I’m writing from Czestochowa! Today, we prayed the Mass in the Basilica where the image of the Black Madonna is located. They usually rush you through, but we have an extra priest on our pilgrimage who is handicapped, and his wheelchair got stuck right at the walkway/perimeter that goes around the interior of the Basilica. That meant we were almost to the altar and Mass was taking place. We couldn’t move forward because the wheelchair couldn’t go forward. We couldn’t go backward. The line behind us was long, and only moved in one direction. Forward.
We were in a quandary. What do we do with Father’s wheelchair? How do we keep the line moving so as not to disrupt the Mass taking place right on the other side of the little rail?
We have some young men on pilgrimage with us, and they ran to his aid. They lifted and carried the elderly priest twenty feet or so and collapsed the wheelchair to get it through the narrow passageway. So the rest of us behind them were waiting, on our knees, in front of the image of Our Lady at the very moment of consecration.
If one has to be stuck somewhere, that’s a pretty good place to be stuck.
I watched the young men. These handsome, fit Catholic knew how to take care of a priest, how to honor his dignity, how to throw open the doors to pilgrimage for one the rest of the world would have told to stay home.
But as Catholics, we get it. We hunger for this one to have access to the mysteries of the Kingdom. He has brought us Jesus for years and years. And today, as he let the men carry him, as his face registered nothing but joy in seeing the Black Madonna and the Basilica and the moment of Consecration—my heart sensed a very specific charism.

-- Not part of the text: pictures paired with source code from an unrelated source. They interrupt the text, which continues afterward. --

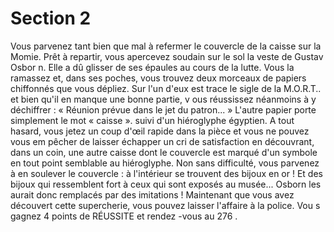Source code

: # Section 2

Vous parvenez tant bien que mal à refermer le couvercle de la caisse sur la Momie. Prêt à
repartir, vous apercevez soudain sur le sol la veste de Gustav Osbor n. Elle a dû glisser de
ses épaules au cours de la lutte. Vous la ramassez et, dans ses poches, vous trouvez deux
morceaux de papiers chiffonnés que vous dépliez. Sur l'un d'eux est trace le sigle de la
M.O.R.T.. et bien qu'il en manque une bonne partie, v ous réussissez néanmoins à y
déchiffrer : « Réunion prévue dans le jet du patron... » L'autre papier porte simplement le
mot « caisse ». suivi d'un hiéroglyphe égyptien. A tout hasard, vous jetez un coup d'œil
rapide dans la pièce et vous ne pouvez vous em pêcher de laisser échapper un cri de
satisfaction en découvrant, dans un coin, une autre caisse dont le couvercle est marqué
d'un symbole en tout point semblable au hiéroglyphe. Non sans difficulté, vous parvenez
à en soulever le couvercle : à l'intérieur se trouvent des bijoux en or ! Et des bijoux qui
ressemblent fort à ceux qui sont exposés au musée... Osborn les aurait donc remplacés
par des imitations ! Maintenant que vous avez découvert cette supercherie, vous pouvez
laisser l'affaire à la police. Vou s gagnez 4 points de RÉUSSITE et rendez -vous au  276 .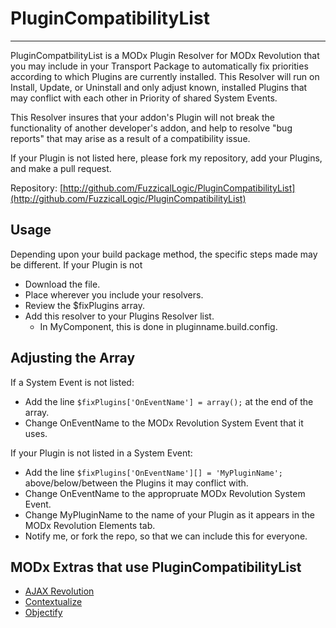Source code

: # PluginCompatibilityList
---
PluginCompatbilityList is a MODx Plugin Resolver for MODx Revolution that you may include in your Transport Package to automatically fix priorities according to which Plugins are currently installed. This Resolver will run on Install, Update, or Uninstall and only adjust known, installed Plugins that may conflict with each other in Priority of shared System Events.

This Resolver insures that your addon's Plugin will not break the functionality of another developer's addon, and help to resolve "bug reports" that may arise as a result of a compatibility issue.

If your Plugin is not listed here, please fork my repository, add your Plugins, and make a pull request.

Repository: [http://github.com/FuzzicalLogic/PluginCompatibilityList](http://github.com/FuzzicalLogic/PluginCompatibilityList)

## Usage
Depending upon your build package method, the specific steps made may be different. If your Plugin is not

* Download the file.
* Place wherever you include your resolvers.
* Review the $fixPlugins array.
* Add this resolver to your Plugins Resolver list. 
  * In MyComponent, this is done in pluginname.build.config.

## Adjusting the Array
If a System Event is not listed:
* Add the line `$fixPlugins['OnEventName'] = array();` at the end of the array.
* Change OnEventName to the MODx Revolution System Event that it uses.

If your Plugin is not listed in a System Event:
* Add the line `$fixPlugins['OnEventName'][] = 'MyPluginName';` above/below/between the Plugins it may conflict with.
* Change OnEventName to the appropruate MODx Revolution System Event.
* Change MyPluginName to the name of your Plugin as it appears in the MODx Revolution Elements tab.
* Notify me, or fork the repo, so that we can include this for everyone.

## MODx Extras that use PluginCompatibilityList
* [AJAX Revolution](http://github.com/nTouchSoftwareLLC/AJAX-Revolution/)
* [Contextualize](http://github.com/nTouchSoftwareLLC/Contextualize/)
* [Objectify](http://github.com/nTouchSoftwareLLC/Objectify/)

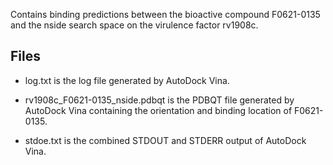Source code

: Contains binding predictions between the bioactive compound F0621-0135 and the nside search space on the virulence factor rv1908c.

## Files

- log.txt is the log file generated by AutoDock Vina.

- rv1908c_F0621-0135_nside.pdbqt is the PDBQT file generated by AutoDock Vina containing the orientation and binding location of F0621-0135.

- stdoe.txt is the combined STDOUT and STDERR output of AutoDock Vina.

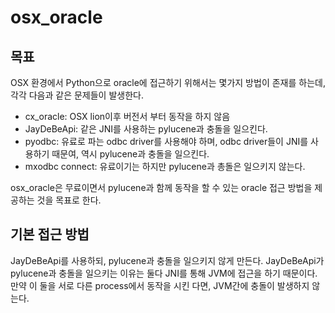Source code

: osx_oracle
==========

## 목표

OSX 환경에서 Python으로 oracle에 접근하기 위해서는 몇가지 방법이 존재를 하는데, 각각 다음과 같은 문제들이 발생한다.

* cx_oracle: OSX lion이후 버전서 부터 동작을 하지 않음
* JayDeBeApi: 같은 JNI를 사용하는 pylucene과 충돌을 일으킨다.
* pyodbc: 유료로 파는 odbc driver를 사용해야 하며, odbc driver들이 JNI를 사용하기 때문여, 역시 pylucene과 충돌을 일으킨다.
* mxodbc connect: 유료이기는 하지만 pylucene과 총돌은 일으키지 않는다.

osx_oracle은 무료이면서 pylucene과 함께 동작을 할 수 있는 oracle 접근 방법을 제공하는 것을 목표로 한다.

## 기본 접근 방법

JayDeBeApi를 사용하되, pylucene과 충돌을 일으키지 않게 만든다. JayDeBeApi가 pylucene과 충돌을 일으키는 이유는 둘다 JNI를 통해 JVM에 접근을 하기 때문이다. 만약 이 둘을 서로 다른 process에서 동작을 시킨 다면, JVM간에 충돌이 발생하지 않는다.
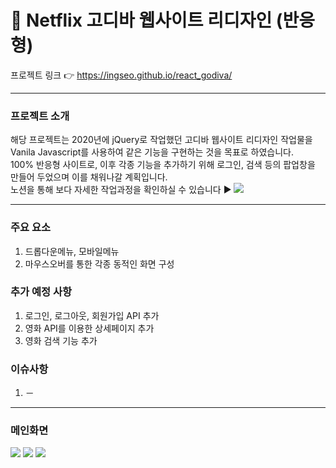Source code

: # :movie_camera: Netflix 고디바 웹사이트 리디자인 (반응형) 
프로젝트 링크 :point_right: https://ingseo.github.io/react_godiva/

***
### 프로젝트 소개
해당 프로젝트는 2020년에 jQuery로 작업했던 고디바 웹사이트 리디자인 작업물을 Vanila Javascript를 사용하여 같은 기능을 구현하는 것을 목표로 하였습니다. <br>
100% 반응형 사이트로, 이후 각종 기능을 추가하기 위해 로그인, 검색 등의 팝업창을 만들어 두었으며 이를 채워나갈 계획입니다.<br>
노션을 통해 보다 자세한 작업과정을 확인하실 수 있습니다 :arrow_forward: <a href="https://ingseo.notion.site/a614b41638b04c7da2191429b1cb6995?v=a2b364dcf694451e93f960ec5985c0d6"><img src="https://img.shields.io/badge/Notion-000000?style=flat&logo=Notion&logoColor=white" /></a>
***
### 주요 요소
1. 드롭다운메뉴, 모바일메뉴
2. 마우스오버를 통한 각종 동적인 화면 구성

### 추가 예정 사항
1. 로그인, 로그아웃, 회원가입 API 추가
2. 영화 API를 이용한 상세페이지 추가
3. 영화 검색 기능 추가

### 이슈사항
1. －

***
### 메인화면
<img src="https://i.imgur.com/K3PQq6i.png" />
<img src="https://i.imgur.com/BNM6ngJ.png" />
<img src="https://i.imgur.com/ryDnLqZ.jpg" />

Saint John Paul II had taught us all many things. He had taught us to love all life, to respect and honor our priests who love God and are devoted to the Blessed Mother—and he taught this aging priest how to age and submit humbly to the indignities of life—because it is in that moment that the Holy Spirit brings divine dignity to the situation.
And I cried.
Oh, how I cried.
I watched as they rounded the corner, as the wheelchair passed a sister in full habit, how she reached out her hand to the priest and said something with a smile on her face. She was saying thank you, even though I don’t know what she said exactly. She was honoring him for having the courage to keep saying yes to God.
It was a moment.
A moment between a priest and a dynamic woman of Christ.
And I cried some more.
When we were ushered into a private room so that our priest could have a few minutes to recover from the ordeal, I went to him, and I, too, said thank you. He smiled and asked me if I wanted a priestly blessing.
Oh, yes. Please, Father.
And I knelt at his wheelchair, the one that had tried to give us some fits before the miraculous icon of the Lady of Czestochowa. And I felt his hand upon my head. So steady. So filled with power.